How is a commercial reuser going to feel when it is issued with a writ?
Probably not very good. What do you suggest we do about this?
Remove libel. As I responded to Kim, the next question is which libel laws we have to wrry about. In which countries are suits likely to be brought? Australia and the United Kingdom look likely candidates, any others?
We already do remove libel.
As for which libel laws we have to worry about, assuming by "we" you mean the foundation, none, we don't have to worry about any libel laws. We should remove libel because it's false information, and we don't keep false information in the encyclopedia. To the extent that any country defines true information as libel, we should ignore it.
Are we not going round in circles here?
Maybe a bit.
I ask you how a reuser is going to feel when a writ is asked, you say not good and ask me what we should do, I tell you and then you reiterate the position that the foundation does not have to worry about libel.

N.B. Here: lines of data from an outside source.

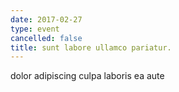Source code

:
 ```yaml
---
date: 2017-02-27
type: event
cancelled: false
title: sunt labore ullamco pariatur.
---
```

dolor adipiscing culpa laboris ea aute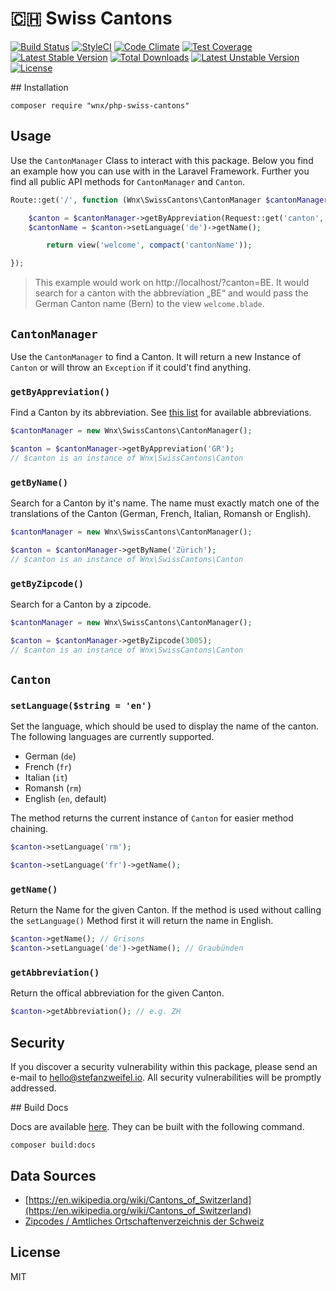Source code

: # 🇨🇭 Swiss Cantons

[![Build Status](https://travis-ci.org/stefanzweifel/php-swiss-cantons.svg?branch=master)](https://travis-ci.org/stefanzweifel/php-swiss-cantons)
[![StyleCI](https://styleci.io/repos/62249401/shield)](https://styleci.io/repos/62249401)
[![Code Climate](https://codeclimate.com/github/stefanzweifel/php-swiss-cantons/badges/gpa.svg)](https://codeclimate.com/github/stefanzweifel/php-swiss-cantons)
[![Test Coverage](https://codeclimate.com/github/stefanzweifel/php-swiss-cantons/badges/coverage.svg)](https://codeclimate.com/github/stefanzweifel/php-swiss-cantons/coverage)
[![Latest Stable Version](https://poser.pugx.org/wnx/php-swiss-cantons/v/stable)](https://packagist.org/packages/wnx/php-swiss-cantons)
[![Total Downloads](https://poser.pugx.org/wnx/php-swiss-cantons/downloads)](https://packagist.org/packages/wnx/php-swiss-cantons)
[![Latest Unstable Version](https://poser.pugx.org/wnx/php-swiss-cantons/v/unstable)](https://packagist.org/packages/wnx/php-swiss-cantons)
[![License](https://poser.pugx.org/wnx/php-swiss-cantons/license)](https://packagist.org/packages/wnx/php-swiss-cantons)

## Installation

```shell
composer require "wnx/php-swiss-cantons"
```

## Usage
Use the `CantonManager`  Class to interact with this package. Below you find an example how you can use with in the Laravel Framework. Further you find all public API methods for `CantonManager` and `Canton`.

```php
Route::get('/', function (Wnx\SwissCantons\CantonManager $cantonManager) {

    $canton = $cantonManager->getByAppreviation(Request::get('canton', 'ZH'));
    $cantonName = $canton->setLanguage('de')->getName();

		return view('welcome', compact('cantonName'));

});
```

> This example would work on http://localhost/?canton=BE. It would search for a canton with the abbreviation „BE“ and would  pass the German Canton name (Bern) to the view `welcome.blade`.

## `CantonManager`

Use the `CantonManager` to find a Canton. It will return a new Instance of `Canton` or will throw an `Exception` if it could't find anything.

### `getByAppreviation()`

Find a Canton by its abbreviation. See [this list](https://en.wikipedia.org/wiki/Cantons_of_Switzerland#List) for available abbreviations.

```php
$cantonManager = new Wnx\SwissCantons\CantonManager();

$canton = $cantonManager->getByAppreviation('GR');
// $canton is an instance of Wnx\SwissCantons\Canton
```

### `getByName()`

Search for a Canton by it's name. The name must exactly match one of the translations of the Canton (German, French, Italian, Romansh or English).

```php
$cantonManager = new Wnx\SwissCantons\CantonManager();

$canton = $cantonManager->getByName('Zürich');
// $canton is an instance of Wnx\SwissCantons\Canton
```

### `getByZipcode()`

Search for a Canton by a zipcode.

```php
$cantonManager = new Wnx\SwissCantons\CantonManager();

$canton = $cantonManager->getByZipcode(3005);
// $canton is an instance of Wnx\SwissCantons\Canton
```

## `Canton`

### `setLanguage($string = 'en')`
Set the language, which should be used to display the name of the canton. The following languages are currently supported.

- German (`de`)
- French (`fr`)
- Italian (`it`)
- Romansh (`rm`)
- English (`en`, default)

The method returns the current instance of `Canton` for easier method chaining.

```php
$canton->setLanguage('rm');
```

```php
$canton->setLanguage('fr')->getName();
```


### `getName()`
Return the Name for the given Canton. If the method is used without calling the `setLanguage()` Method first it will return the name in English.

```php
$canton->getName(); // Grisons
$canton->setLanguage('de')->getName(); // Graubünden
```


### `getAbbreviation()`
Return the offical abbreviation for the given Canton.

```php
$canton->getAbbreviation(); // e.g. ZH
```

## Security

If you discover a security vulnerability within this package, please send an e-mail to hello@stefanzweifel.io. All security vulnerabilities will be promptly addressed.

## Build Docs

Docs are available [here](https://stefanzweifel.github.io/php-swiss-cantons/). They can be built with the following command.

```shell
composer build:docs
```

## Data Sources

- [https://en.wikipedia.org/wiki/Cantons_of_Switzerland](https://en.wikipedia.org/wiki/Cantons_of_Switzerland)
- [Zipcodes / Amtliches Ortschaftenverzeichnis der Schweiz](http://www.cadastre.ch/internet/kataster/de/home/services/service/plz.html)

## License

MIT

The foundation doesn't have to worry about libel. Reusers might. We should remove false facts from the articles. We should remove privacy violations from the articles. If a reuser gets sued because something that was true and not a privacy violation was nonetheless considered libelous, well, there's nothing we can really do about that.

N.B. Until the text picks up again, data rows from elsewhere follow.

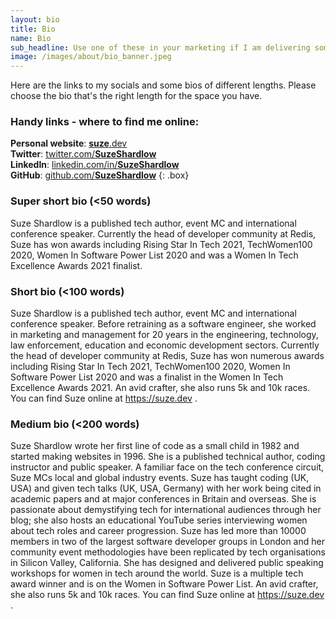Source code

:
 ```yaml
---
layout: bio
title: Bio
name: Bio
sub_headline: Use one of these in your marketing if I am delivering something for you.
image: /images/about/bio_banner.jpeg
---
```


Here are the links to my socials and some bios of different lengths.  Please choose the bio that's the right length for the space you have.

### Handy links - where to find me online:
**Personal website**: [**suze**.dev](https://suze.dev)<br>
**Twitter**: [twitter.com/**SuzeShardlow**](https://twitter.com/SuzeShardlow)<br>
**LinkedIn**: [linkedin.com/in/**SuzeShardlow**](https://linkedin.com/in/SuzeShardlow)<br>
**GitHub**: [github.com/**SuzeShardlow**](https://github.com/SuzeShardlow)
{: .box}

### Super short bio (<50 words)

Suze Shardlow is a published tech author, event MC and international conference speaker.  Currently the head of developer community at Redis, Suze has won awards including Rising Star In Tech 2021, TechWomen100 2020, Women In Software Power List 2020 and was a Women In Tech Excellence Awards 2021 finalist.

### Short bio (<100 words)
Suze Shardlow is a published tech author, event MC and international conference speaker.  Before retraining as a software engineer, she worked in marketing and management for 20 years in the engineering, technology, law enforcement, education and economic development sectors.  Currently the head of developer community at Redis, Suze has won numerous awards including Rising Star In Tech 2021, TechWomen100 2020, Women In Software Power List 2020 and was a finalist in the Women In Tech Excellence Awards 2021.  An avid crafter, she also runs 5k and 10k races.  You can find Suze online at https://suze.dev .

### Medium bio (<200 words)
Suze Shardlow wrote her first line of code as a small child in 1982 and started making websites in 1996.  She is a published technical author, coding instructor and public speaker.  A familiar face on the tech conference circuit, Suze MCs local and global industry events.  Suze has taught coding (UK, USA) and given tech talks (UK, USA, Germany) with her work being cited in academic papers and at major conferences in Britain and overseas.  She is passionate about demystifying tech for international audiences through her blog; she also hosts an educational YouTube series interviewing women about tech roles and career progression.  Suze has led more than 10000 members in two of the largest software developer groups in London and her community event methodologies have been replicated by tech organisations in Silicon Valley, California.  She has designed and delivered public speaking workshops for women in tech around the world.  Suze is a multiple tech award winner and is on the Women in Software Power List.  An avid crafter, she also runs 5k and 10k races.  You can find Suze online at https://suze.dev .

You've already ceded that yes, there are reasons for the foundation to worry.
No I haven't.
And no country that I know of defines true infomation as libel. The problem is this: recently, two British newspapers stated Robbie Williams was gay. Had Wikipedia repeated those claims, even in terms which made it clear we were just repeating allegations made by two British newspapers, Wikipedia would have opened itself and its reusers up to being named in the very succesful suit Williams just won.
The fact that two British newspapers called Robbie Williams gay is true information. Does British law define this as libel or not?
It may well have been true that two newspapers alleged that Robbie Williams was gay, but he wasn't gay and repeating false information isn't a defence in the United Kingdom.
I don't understand. Is it libel, in the UK, to say "Two newspapers alleged that Robbie Williams was gay"? I agree Wikipedia shouldn't say "Robbie Williams is gay", if that's all you're saying. Can you be more specific as to what type of statement you *are* talking about?
Otherwise the case against the two newspapers would have collapsed, since they only repeated allegations from an at the time due to be published book.
As to who I mean when I say "we", I mean, us as individual editors, the foundation and the community, since I am unclear what the separation between the three is. There is some small part of me that is hoping a suit is launched, because that seems to be the only thing that will actually get some clarification on these issues from people on Wikipedia.
The foundation apparently refused to use images that cause Wikipedia no problem because they impact on reusers, yet we also seem to refuse to take into account the impact on such reusers of the ability of the information to stand up to viable legal challenges.
I'll ask again. What do you propose that we do? We clearly should remove false information from Wikipedia. I agree with that, and I think everyone else does. We should remove private information which has not been published anywhere else. Our verifiability rule ensures that. So what else should we do?
Even with images we have only gone so far to protect reusers. Images which can only be used by Wikipedia are off limits. Images which can be used by a broad range of reusers, on the other hand, are generally kept. There is somewhat of a balancing act here.
Still, I think as an individual editor I'm not so bothered anymore. I would simply seek to have my name removed from any suit by arguing that I am not responsible for the fact that a website chooses to publish my solicited submission without any editing or verification.